* [Exercise details]: Each line in the entries below that holds the word "html" belongs in the answer.

Stored data entries
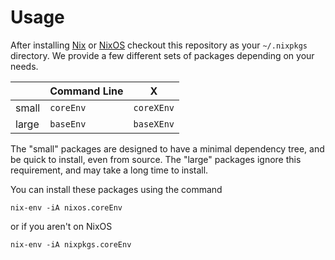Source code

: Usage
=====

After installing [Nix](https://nixos.org/nix/) or
[NixOS](https://nixos.org/) checkout this repository as your
`~/.nixpkgs` directory. We provide a few different sets of packages
depending on your needs.

|       |Command Line  |X           |
|-------|--------------|------------|
|small  |`coreEnv`     |`coreXEnv`  |
|large  |`baseEnv`     |`baseXEnv`  |

The "small" packages are designed to have a minimal dependency tree, and
be quick to install, even from source. The "large" packages ignore this
requirement, and may take a long time to install.

You can install these packages using the command

    nix-env -iA nixos.coreEnv
    
or if you aren't on NixOS

    nix-env -iA nixpkgs.coreEnv


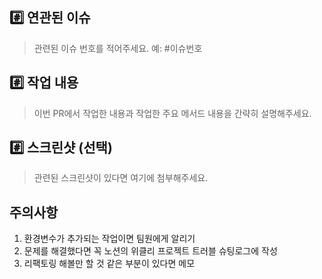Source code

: ## #️⃣ 연관된 이슈

> 관련된 이슈 번호를 적어주세요. 예: #이슈번호

## #️⃣ 작업 내용

> 이번 PR에서 작업한 내용과 작업한 주요 메서드 내용을 간략히 설명해주세요.

## #️⃣ 스크린샷 (선택)

> 관련된 스크린샷이 있다면 여기에 첨부해주세요.


## 주의사항
1. 환경변수가 추가되는 작업이면 팀원에게 알리기
2. 문제를 해결했다면 꼭 노션의 위클리 프로젝트 트러블 슈팅로그에 작성
3. 리팩토링 해볼만 할 것 같은 부분이 있다면 메모
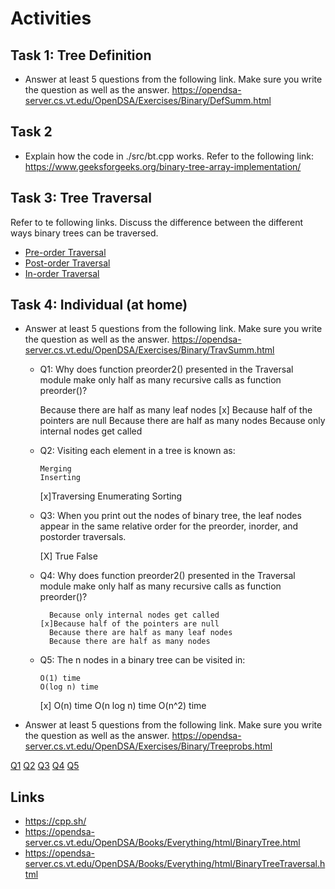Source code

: # Activities

## Task 1: Tree Definition

- Answer at least 5 questions from the following link. Make sure you write the question as well as the answer.
  https://opendsa-server.cs.vt.edu/OpenDSA/Exercises/Binary/DefSumm.html

## Task 2

- Explain how the code in ./src/bt.cpp works. Refer to the following link:
  https://www.geeksforgeeks.org/binary-tree-array-implementation/

## Task 3: Tree Traversal

Refer to te following links. Discuss the difference between the different ways binary trees can be traversed.

- [Pre-order Traversal](https://opendsa-server.cs.vt.edu/OpenDSA/AV/Binary/btTravPreorderPRO.html)
- [Post-order Traversal](https://opendsa-server.cs.vt.edu/OpenDSA/AV/Binary/btTravPostorderPRO.html)
- [In-order Traversal](https://opendsa-server.cs.vt.edu/OpenDSA/AV/Binary/btTravInorderPRO.html)

## Task 4: Individual (at home)

- Answer at least 5 questions from the following link. Make sure you write the question as well as the answer.
  https://opendsa-server.cs.vt.edu/OpenDSA/Exercises/Binary/TravSumm.html

  - Q1: Why does function preorder2() presented in the Traversal module make only half as many recursive calls as function preorder()?


    Because there are half as many leaf nodes
    [x] Because half of the pointers are null
    Because there are half as many nodes
    Because only internal nodes get called
  
  - Q2: Visiting each element in a tree is known as:

        Merging
        Inserting
      [x]Traversing
        Enumerating
        Sorting
  - Q3: When you print out the nodes of binary tree, the leaf nodes appear in the same relative order for the preorder, inorder, and postorder traversals.

       [X] True
           False
  - Q4: Why does function preorder2() presented in the Traversal module make only half as many recursive calls as function preorder()?

          Because only internal nodes get called
        [x]Because half of the pointers are null
          Because there are half as many leaf nodes
          Because there are half as many nodes
  - Q5: The n nodes in a binary tree can be visited in:

        O(1) time
        O(log n) time 
    [x] O(n) time
        O(n log n) time
        O(n^2) time

- Answer at least 5 questions from the following link. Make sure you write the question as well as the answer.
  https://opendsa-server.cs.vt.edu/OpenDSA/Exercises/Binary/Treeprobs.html

 [Q1](https://imgur.com/yTvVKlP)
 [Q2](https://imgur.com/L3O2Qr8)
 [Q3](https://imgur.com/CxuMFaa)
 [Q4](https://imgur.com/QQOGhGv)
 [Q5](https://imgur.com/ZgLKgFR)

## Links

- https://cpp.sh/
- https://opendsa-server.cs.vt.edu/OpenDSA/Books/Everything/html/BinaryTree.html
- https://opendsa-server.cs.vt.edu/OpenDSA/Books/Everything/html/BinaryTreeTraversal.html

* [Exercise solution]:
  https://opendsa-server.cs.vt.edu/OpenDSA/Exercises/Binary/DefSumm.html
- [Pre-order Traversal](https://opendsa-server.cs.vt.edu/OpenDSA/AV/Binary/btTravPreorderPRO.html)
- [Post-order Traversal](https://opendsa-server.cs.vt.edu/OpenDSA/AV/Binary/btTravPostorderPRO.html)
- [In-order Traversal](https://opendsa-server.cs.vt.edu/OpenDSA/AV/Binary/btTravInorderPRO.html)
  https://opendsa-server.cs.vt.edu/OpenDSA/Exercises/Binary/TravSumm.html
  https://opendsa-server.cs.vt.edu/OpenDSA/Exercises/Binary/Treeprobs.html
- https://opendsa-server.cs.vt.edu/OpenDSA/Books/Everything/html/BinaryTree.html
- https://opendsa-server.cs.vt.edu/OpenDSA/Books/Everything/html/BinaryTreeTraversal.html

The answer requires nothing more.